A reportagem teve acesso a imagens gravadas durante confusão.No vídeo, é possível ver o violista Laércio Souza dos Santos segurando as pernas do homem e Marcelo da Cunha Rodrigues, namorado do flautista Lincoln Sena Pinheiro, prendendo os braços.

Tanto Lincoln como Sérgio Ricardo Souza Menezes, morador da região que também foi preso por participar da briga, aparecem em pé ao redor dos três. A defesa dos músicos e de Marcelo alega que os três foram vítimas de uma tentativa de assalto, foram agredidos pelo homem e revidaram em legítima defesa. Já a defesa de Sérgio, alega que ele apenas tentou apartar a briga, sem participar de nenhuma agressão.

Apesar disso, os quatro suspeitos, presos em flagrante ainda no sábado, tiveram a prisão preventiva decretada, nesta segunda-feira (25). Vinícius Dantas, que representa os músicos e Marcelo, afirmou que vai recorrer. "A defesa entende que essa decisão não foi justa e por isso vai recorrer dessa decisão", disse.

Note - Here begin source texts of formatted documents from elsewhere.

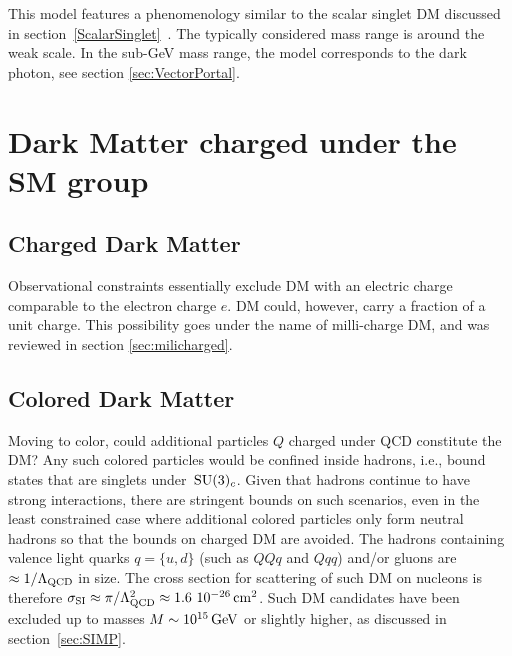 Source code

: This model features a phenomenology similar to the scalar singlet DM discussed in section~\ref{ScalarSinglet}~\cite{VectorSinglet}. 
The typically considered mass range is around the weak scale. In the sub-GeV mass range, the model corresponds to the dark photon, see section \ref{sec:VectorPortal}. 




\section{Dark Matter charged under the SM group}

\subsection{Charged Dark Matter}\label{sec:ChargedDM}
Observational constraints essentially exclude DM with an electric charge comparable to the electron charge $e$.
DM could, however, carry a fraction of a unit charge. This possibility goes under the name of milli-charge DM, and was reviewed in section \ref{sec:milicharged}.

\subsection{Colored Dark Matter}\label{sec:ColoredDM}
Moving to color,
could additional particles $Q$ charged under QCD constitute the DM? Any such colored particles would be confined inside hadrons, i.e., bound states that are singlets under $\SU(3)_c$. 
Given that hadrons continue to have strong interactions, there are stringent bounds on such scenarios, even in the least constrained case where additional colored particles only form neutral hadrons  so that the bounds on charged DM are avoided.
The hadrons containing valence light quarks $q=\{u,d\}$ (such as $QQ q$ and $Q qq$) and/or gluons are $\approx 1/\Lambda_{\rm QCD}$ in size. The cross section for scattering of such DM on nucleons is therefore $\sigma_{\rm SI} \approx \pi/\Lambda_{\rm QCD}^2 \approx 1.6~10^{-26}\cm^2$. 
Such DM candidates have been excluded up to masses $M \sim 10^{15}\GeV$ or slightly higher, as discussed in section~\ref{sec:SIMP}.


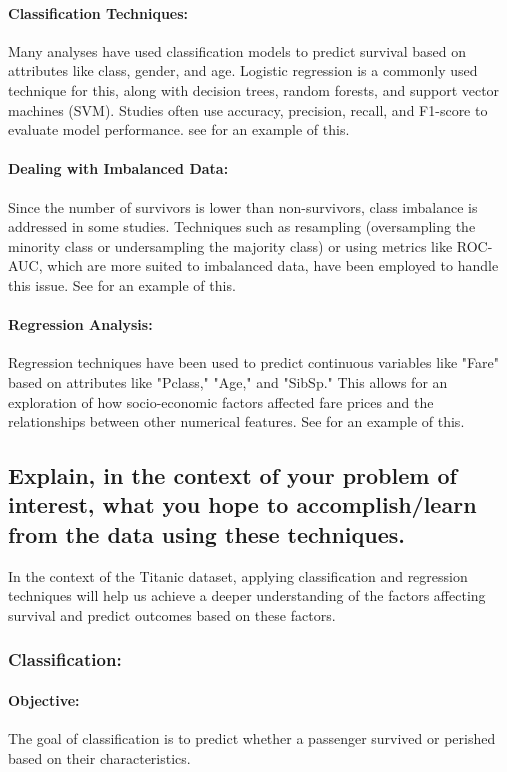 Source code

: \documentclass[twoside,11pt]{article}
\begin{document}
\paragraph{Classification Techniques:} Many analyses have used classification models to predict survival based on attributes like class, gender, and age. Logistic regression is a commonly used technique for this, along with decision trees, random forests, and support vector machines (SVM). Studies often use accuracy, precision, recall, and F1-score to evaluate model performance. see \cite{hackers} for an example of this.

\paragraph{Dealing with Imbalanced Data:} Since the number of survivors is lower than non-survivors, class imbalance is addressed in some studies. Techniques such as resampling (oversampling the minority class or undersampling the majority class) or using metrics like ROC-AUC, which are more suited to imbalanced data, have been employed to handle this issue. See \cite{signal} for an example of this.

\paragraph{Regression Analysis:} Regression techniques have been used to predict continuous variables like "Fare" based on attributes like "Pclass," "Age," and "SibSp." This allows for an exploration of how socio-economic factors affected fare prices and the relationships between other numerical features. See \cite{hackers} for an example of this.

\subsection*{Explain, in the context of your problem of interest, what you hope to accomplish/learn from the data using these techniques.}
In the context of the Titanic dataset, applying classification and regression techniques will help us achieve a deeper understanding of the factors affecting survival and predict outcomes based on these factors.

\subsubsection*{Classification:}

\paragraph{Objective:} The goal of classification is to predict whether a passenger survived or perished based on their characteristics.
\end{document}
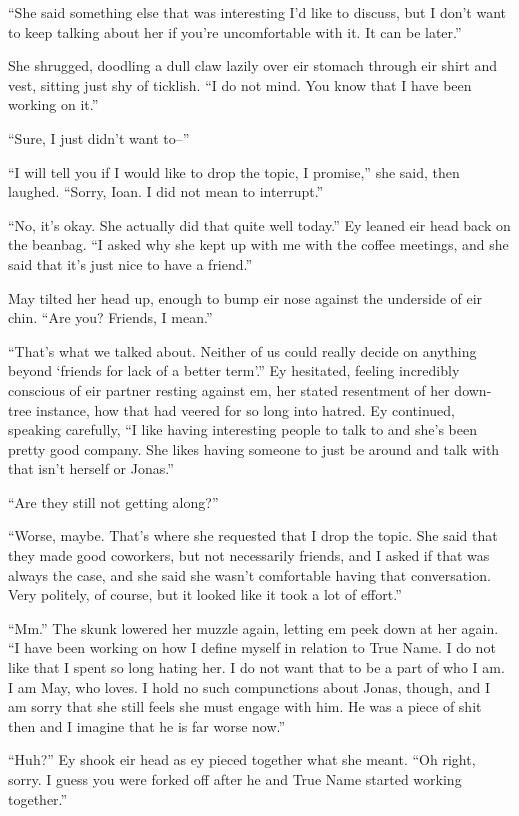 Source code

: ``She said something else that was interesting I'd like to discuss, but I don't want to keep talking about her if you're uncomfortable with it. It can be later.''

She shrugged, doodling a dull claw lazily over eir stomach through eir shirt and vest, sitting just shy of ticklish. ``I do not mind. You know that I have been working on it.''

``Sure, I just didn't want to--''

``I will tell you if I would like to drop the topic, I promise,'' she said, then laughed. ``Sorry, Ioan. I did not mean to interrupt.''

``No, it's okay. She actually did that quite well today.'' Ey leaned eir head back on the beanbag. ``I asked why she kept up with me with the coffee meetings, and she said that it's just nice to have a friend.''

May tilted her head up, enough to bump eir nose against the underside of eir chin. ``Are you? Friends, I mean.''

``That's what we talked about. Neither of us could really decide on anything beyond `friends for lack of a better term'.'' Ey hesitated, feeling incredibly conscious of eir partner resting against em, her stated resentment of her down-tree instance, how that had veered for so long into hatred. Ey continued, speaking carefully, ``I like having interesting people to talk to and she's been pretty good company. She likes having someone to just be around and talk with that isn't herself or Jonas.''

``Are they still not getting along?''

``Worse, maybe. That's where she requested that I drop the topic. She said that they made good coworkers, but not necessarily friends, and I asked if that was always the case, and she said she wasn't comfortable having that conversation. Very politely, of course, but it looked like it took a lot of effort.''

``Mm.'' The skunk lowered her muzzle again, letting em peek down at her again. ``I have been working on how I define myself in relation to True Name. I do not like that I spent so long hating her. I do not want that to be a part of who I am. I am May, who loves. I hold no such compunctions about Jonas, though, and I am sorry that she still feels she must engage with him. He was a piece of shit then and I imagine that he is far worse now.''

``Huh?'' Ey shook eir head as ey pieced together what she meant. ``Oh right, sorry. I guess you were forked off after he and True Name started working together.''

Ainda de acordo com o advogado, seus clientes foram vítimas de um assalto e reagiram imobilizando o assaltante. "Eles ligaram para a polícia e esperaram a polícia chegar. Quando a polícia chegou que mandou eles soltarem, o rapaz ainda estava com vida e faleceu logo após. E aí eles foram conduzidos sobre a prática do crime de homicídio", completou.

Músicos suspensos

A Orquestra Sinfônica da Bahia (Osba) anunciou a suspensão dos dois músicos da orquestra acusados de espancar até a morte um homem no Corredor da Vitória na madrugada do último sábado (23). 

Em nota, a Associação Amigos do Teatro Castro Alves (ATCA), gestora da Osba, lamentou a morte do morador de rua e explicou a situação contratual dos dois músicos envolvidos na morte. “Os músicos em questão são contratados pelo regime celetista, que é regulado pela legislação trabalhista brasileira, sendo assim, enquanto os músicos estiverem presos preventivamente, eles terão seus contratos com a ATCA/Osba suspensos”, diz o pronunciamento.

“Neste momento, entendemos que é necessário aguardar o desdobramento das investigações pelas autoridades competentes, respeitando o direito à ampla defesa e o devido processo legal. Pedimos a compreensão do nosso público e da sociedade baiana para que aguardemos o avanço das investigações”, completou.